Action item =
Below are the records; copy each line in them that holds the word "Browser".

#### Data provided

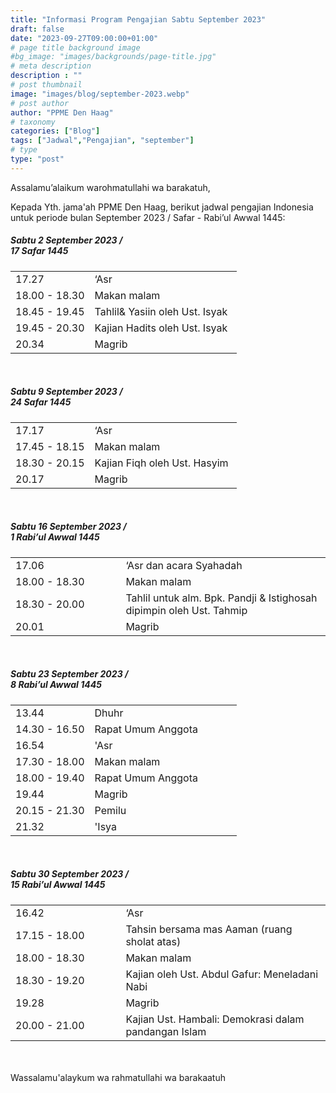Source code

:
 ```yaml
---
title: "Informasi Program Pengajian Sabtu September 2023"
draft: false
date: "2023-09-27T09:00:00+01:00"
# page title background image
#bg_image: "images/backgrounds/page-title.jpg"
# meta description
description : ""
# post thumbnail
image: "images/blog/september-2023.webp"
# post author
author: "PPME Den Haag"
# taxonomy
categories: ["Blog"]
tags: ["Jadwal","Pengajian", "september"]
# type
type: "post"
---
```


Assalamu’alaikum warohmatullahi wa barakatuh,

Kepada Yth. jama'ah PPME Den Haag, berikut jadwal pengajian Indonesia untuk periode bulan September 2023 / Safar - Rabi’ul Awwal 1445:

##### Sabtu 2 September 2023 /<br/> 17 Safar 1445 

<table style="width:100%">
<tr><td style="width:35%;margin:0;">17.27</td><td style="width:65%;margin:0;">‘Asr</td></tr>
<tr><td style="width:35%;margin:0;">18.00 - 18.30</td><td style="width:65%;margin:0;">Makan malam</td></tr>
<tr><td style="width:35%;margin:0;">18.45 - 19.45</td><td style="width:65%;margin:0;">Tahlil& Yasiin oleh Ust. Isyak</td></tr>
<tr><td style="width:35%;margin:0;">19.45 - 20.30</td><td style="width:65%;margin:0;">Kajian Hadits oleh Ust. Isyak</td></tr>
<tr><td style="width:35%;margin:0;">20.34</td><td style="width:65%;margin:0;">Magrib</td></tr>
</table>
<br/>




##### Sabtu 9 September 2023 /<br/> 24 Safar 1445 

<table style="width:100%">
<tr><td style="width:35%;margin:0;">17.17</td><td style="width:65%;margin:0;">‘Asr</td></tr>
<tr><td style="width:35%;margin:0;">17.45 - 18.15</td><td style="width:65%;margin:0;">Makan malam</td></tr>
<tr><td style="width:35%;margin:0;">18.30 - 20.15</td><td style="width:65%;margin:0;">Kajian Fiqh oleh Ust. Hasyim</td></tr>
<tr><td style="width:35%;margin:0;">20.17</td><td style="width:65%;margin:0;">Magrib</td></tr>
</table>
<br/>


##### Sabtu 16 September 2023 /<br/> 1 Rabi’ul Awwal 1445 

<table style="width:100%">
<tr><td style="width:35%;margin:0;">17.06</td><td style="width:65%;margin:0;">‘Asr dan acara Syahadah</td></tr>
<tr><td style="width:35%;margin:0;">18.00 - 18.30</td><td style="width:65%;margin:0;">Makan malam</td></tr>
<tr><td style="width:35%;margin:0;">18.30 - 20.00</td><td style="width:65%;margin:0;">Tahlil untuk alm. Bpk. Pandji & Istighosah dipimpin oleh Ust. Tahmip</td></tr>
<tr><td style="width:35%;margin:0;">20.01</td><td style="width:65%;margin:0;">Magrib</td></tr>
</table>
<br/>

##### Sabtu 23 September 2023 /<br/> 8 Rabi’ul Awwal 1445

<table style="width:100%">
<tr><td style="width:35%;margin:0;">13.44</td><td style="width:65%;margin:0;">Dhuhr</td></tr>
<tr><td style="width:35%;margin:0;">14.30 - 16.50</td><td style="width:65%;margin:0;">Rapat Umum Anggota</td></tr>
<tr><td style="width:35%;margin:0;">16.54</td><td style="width:65%;margin:0;">'Asr</td></tr>
<tr><td style="width:35%;margin:0;">17.30 - 18.00 </td><td style="width:65%;margin:0;">Makan malam</td></tr>
<tr><td style="width:35%;margin:0;">18.00 - 19.40 </td><td style="width:65%;margin:0;">Rapat Umum Anggota</td></tr>
<tr><td style="width:35%;margin:0;">19.44</td><td style="width:65%;margin:0;">Magrib</td></tr>
<tr><td style="width:35%;margin:0;">20.15 - 21.30 </td><td style="width:65%;margin:0;">Pemilu</td></tr>
<tr><td style="width:35%;margin:0;">21.32 </td><td style="width:65%;margin:0;">'Isya</td></tr>
</table>
<br/>

##### Sabtu 30 September 2023 /<br/> 15 Rabi’ul Awwal 1445

<table style="width:100%">
<tr><td style="width:35%;margin:0;">16.42</td><td style="width:65%;margin:0;">‘Asr</td></tr>
<tr><td style="width:35%;margin:0;">17.15 - 18.00</td><td style="width:65%;margin:0;">Tahsin bersama mas Aaman (ruang sholat atas)</td></tr>
<tr><td style="width:35%;margin:0;">18.00 - 18.30</td><td style="width:65%;margin:0;">Makan malam</td></tr>
<tr><td style="width:35%;margin:0;">18.30 - 19.20</td><td style="width:65%;margin:0;">Kajian oleh Ust. Abdul Gafur: Meneladani Nabi</td></tr>
<tr><td style="width:35%;margin:0;">19.28</td><td style="width:65%;margin:0;">Magrib</td></tr>
<tr><td style="width:35%;margin:0;">20.00 - 21.00</td><td style="width:65%;margin:0;">Kajian Ust. Hambali: Demokrasi dalam pandangan Islam</td></tr>
</table>
<br/>

<br/>
Wassalamu'alaykum wa rahmatullahi wa barakaatuh
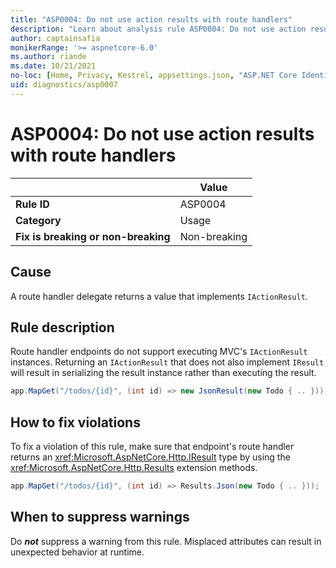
 ```yaml
---
title: "ASP0004: Do not use action results with route handlers"
description: "Learn about analysis rule ASP0004: Do not use action results with route handlers"
author: captainsafia
monikerRange: '>= aspnetcore-6.0'
ms.author: riande
ms.date: 10/21/2021
no-loc: [Home, Privacy, Kestrel, appsettings.json, "ASP.NET Core Identity", cookie, Cookie, Blazor, "Blazor Server", "Blazor WebAssembly", "Identity", "Let's Encrypt", Razor, SignalR]
uid: diagnostics/asp0007
---
```

# ASP0004: Do not use action results with route handlers

| | Value |
|-|-|
| **Rule ID** |ASP0004|
| **Category** |Usage|
| **Fix is breaking or non-breaking** |Non-breaking|

## Cause

A route handler delegate returns a value that implements `IActionResult`.

## Rule description

Route handler endpoints do not support executing MVC's `IActionResult` instances. Returning an `IActionResult` that does not also implement `IResult` will result in serializing the result instance rather than executing the result.

```csharp
app.MapGet("/todos/{id}", (int id) => new JsonResult(new Todo { .. }));
```

## How to fix violations

To fix a violation of this rule, make sure that endpoint's route handler returns an <xref:Microsoft.AspNetCore.Http.IResult> type by using the <xref:Microsoft.AspNetCore.Http.Results> extension methods.

```csharp
app.MapGet("/todos/{id}", (int id) => Results.Json(new Todo { .. }));
```

## When to suppress warnings

Do ***not*** suppress a warning from this rule. Misplaced attributes can result in unexpected behavior at runtime.
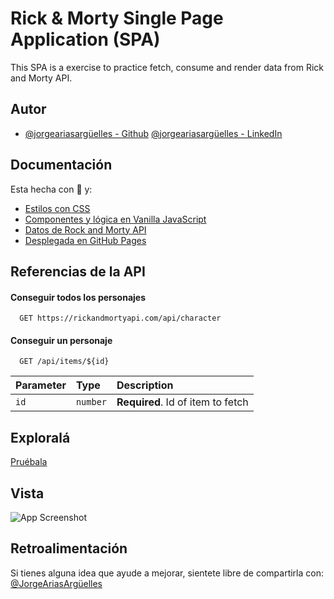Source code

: # Rick & Morty Single Page Application (SPA)

This SPA is a exercise to practice fetch, consume and render data from Rick and Morty API.

## Autor

- [@jorgeariasargüelles - Github](https://github.com/jorgearguellles)
  [@jorgeariasargüelles - LinkedIn](https://www.linkedin.com/in/jorgeariasarguelles/)

## Documentación

Esta hecha con :green_heart: y:

- [Estilos con CSS](https://developer.mozilla.org/es/docs/Web/CSS)
- [Componentes y lógica en Vanilla JavaScript](https://es.reactjs.org)
- [Datos de Rock and Morty API](https://rickandmortyapi.com)
- [Desplegada en GitHub Pages](https://pages.github.com)

## Referencias de la API

#### Conseguir todos los personajes

```http
  GET https://rickandmortyapi.com/api/character
```

#### Conseguir un personaje

```http
  GET /api/items/${id}
```

| Parameter | Type     | Description                       |
| :-------- | :------- | :-------------------------------- |
| `id`      | `number` | **Required**. Id of item to fetch |

## Exploralá

[Pruébala](https://main.d32onoc11tul47.amplifyapp.com)

## Vista

![App Screenshot](https://github.com/jorgearguellles/weatherApp/blob/main/src/img/previewPAge.png)

## Retroalimentación

Si tienes alguna idea que ayude a mejorar, sientete libre de compartirla con: [@JorgeAriasArgüelles](https://www.linkedin.com/in/jorgeariasarguelles/)
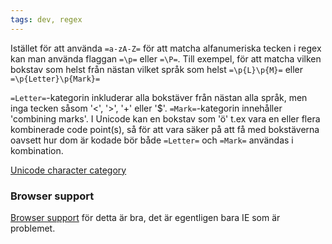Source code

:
 ```yaml
---
tags: dev, regex
---
```


Istället för att använda `=a-zA-Z=` för att matcha alfanumeriska tecken i regex kan man använda flaggan `=\p=` eller `=\P=`. Till exempel, för att matcha vilken bokstav som helst från nästan vilket språk som helst `=\p{L}\p{M}=` eller `=\p{Letter}\p{Mark}=`

`=Letter=`-kategorin inkluderar alla bokstäver från nästan alla språk, men inga tecken såsom '<', '>', '+' eller '$'. `=Mark=`-kategorin innehåller 'combining marks'. I Unicode kan en bokstav som 'ö' t.ex vara en eller flera kombinerade code point(s), så för att vara säker på att få med bokstäverna oavsett hur dom är kodade bör både `=Letter=` och `=Mark=` användas i kombination.

[Unicode character category](http://www.regular-expressions.info/unicode.html#category)

### Browser support
[Browser support](https://caniuse.com/mdn-javascript_builtins_regexp_property_escapes) för detta är bra, det är egentligen bara IE som är problemet.
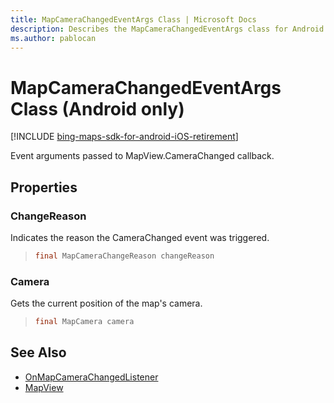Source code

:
 ```yaml
---
title: MapCameraChangedEventArgs Class | Microsoft Docs
description: Describes the MapCameraChangedEventArgs class for Android and provides the class' ChangeReason and Camera properties.
ms.author: pablocan
---
```


# MapCameraChangedEventArgs Class (Android only)

[!INCLUDE [bing-maps-sdk-for-android-iOS-retirement](../../../includes/bing-maps-sdk-for-android-iOS-retirement.md)]

Event arguments passed to MapView.CameraChanged callback.

## Properties

### ChangeReason

Indicates the reason the CameraChanged event was triggered.

>```java
> final MapCameraChangeReason changeReason
>```

### Camera

Gets the current position of the map's camera.

>```java
> final MapCamera camera
>```

## See Also

* [OnMapCameraChangedListener](OnMapCameraChangedListener-interface.md)
* [MapView](../MapView-class.md)
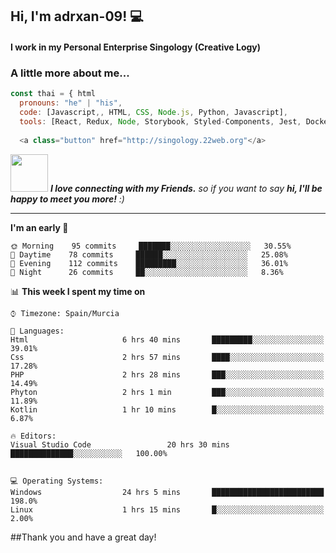 <h2> Hi, I'm adrxan-09! 💻</h2>

<h4>I work in my Personal Enterprise Singology (Creative Logy)<h4>


### A little more about me...  

```javascript
const thai = { html
  pronouns: "he" | "his",
  code: [Javascript,, HTML, CSS, Node.js, Python, Javascript],
  tools: [React, Redux, Node, Storybook, Styled-Components, Jest, Docker],
 
  <a class="button" href="http://singology.22web.org"</a>
```


<img src="https://media.giphy.com/media/LnQjpWaON8nhr21vNW/giphy.gif" width="60"> <em><b>I love connecting with my Friends.</b> so if you want to say <b>hi, I'll be happy to meet you more!</b> :)</em>
  
  
  ---
<!--START_SECTION:waka-->
**I'm an early 🐤** 

```text
🌞 Morning    95 commits     ███████░░░░░░░░░░░░░░░░░░   30.55% 
🌆 Daytime    78 commits     ██████░░░░░░░░░░░░░░░░░░░   25.08% 
🌃 Evening    112 commits    █████████░░░░░░░░░░░░░░░░   36.01% 
🌙 Night      26 commits     ██░░░░░░░░░░░░░░░░░░░░░░░   8.36%

```


📊 **This week I spent my time on** 

```text
⌚︎ Timezone: Spain/Murcia

💬 Languages: 
Html                     6 hrs 40 mins       █████████░░░░░░░░░░░░░░░░   39.01% 
Css                      2 hrs 57 mins       ████░░░░░░░░░░░░░░░░░░░░░   17.28% 
PHP                      2 hrs 28 mins       ███░░░░░░░░░░░░░░░░░░░░░░   14.49% 
Phyton                   2 hrs 1 min         ███░░░░░░░░░░░░░░░░░░░░░░   11.89% 
Kotlin                   1 hr 10 mins        █░░░░░░░░░░░░░░░░░░░░░░░░   6.87%

🔥 Editors: 
Visual Studio Code                 20 hrs 30 mins       ██████████████░░░░░░░░░░░   100.00% 


💻 Operating Systems: 
Windows                  24 hrs 5 mins       █████████████████████████   198.0%
Linux                    1 hrs 15 mins       █░░░░░░░░░░░░░░░░░░░░░░░░   2.00%
```
<!--END_SECTION:waka-->
  
  
  ##Thank you and have a great day!
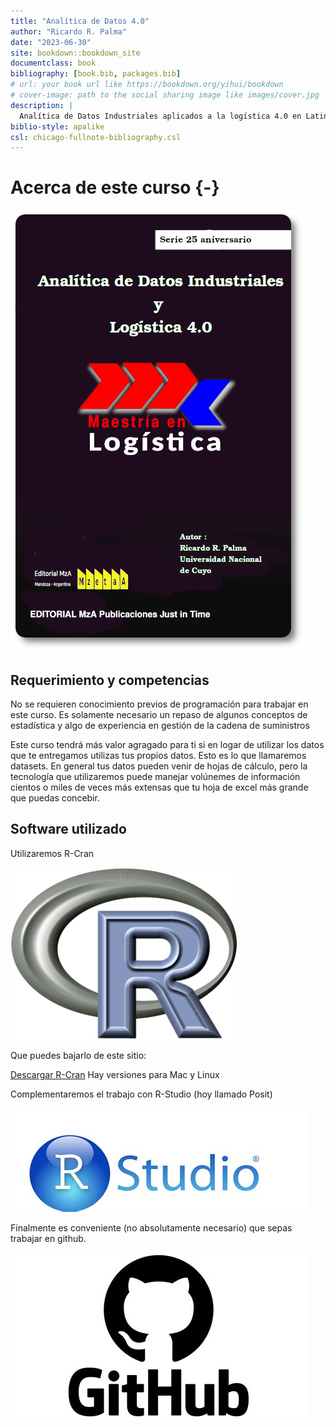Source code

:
 ```yaml
--- 
title: "Analítica de Datos 4.0"
author: "Ricardo R. Palma"
date: "2023-06-30"
site: bookdown::bookdown_site
documentclass: book
bibliography: [book.bib, packages.bib]
# url: your book url like https://bookdown.org/yihui/bookdown
# cover-image: path to the social sharing image like images/cover.jpg
description: |
  Analítica de Datos Industriales aplicados a la logística 4.0 en Latinoamérica y Caribe
biblio-style: apalike
csl: chicago-fullnote-bibliography.csl
---
```


# Acerca de este curso {-}

![Maestría en Logística](images/coverMZA.png)

## Requerimiento y competencias

No se requieren conocimiento previos de programación para trabajar en este curso.
Es solamente necesario un repaso de algunos conceptos de estadística y algo de experiencia en gestión de la cadena de suministros

Este curso tendrá más valor agragado para ti si en logar de utilizar los datos que te entregamos utilizas tus propios datos. Esto es lo que llamaremos datasets. En general tus datos pueden venir de hojas de cálculo, pero la tecnología que utilizaremos puede manejar volúnemes de información cientos o miles de veces más extensas que tu hoja de excel más grande que puedas concebir.

## Software utilizado

Utilizaremos R-Cran


![R-Cran site ](images/Rlogo.png)

Que puedes bajarlo de este sitio:

[Descargar R-Cran](https://cran.r-project.org/bin/windows/)
Hay versiones para Mac y Linux

Complementaremos el trabajo con R-Studio (hoy llamado Posit)

![ Posit https://posit.co/downloads/ ](images/posit.png)

Finalmente es conveniente (no absolutamente necesario) que sepas trabajar en github.

![GitHub](images/github.png)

########

Reply =
### Browser support
[Browser support](https://caniuse.com/mdn-javascript_builtins_regexp_property_escapes) för detta är bra, det är egentligen bara IE som är problemet.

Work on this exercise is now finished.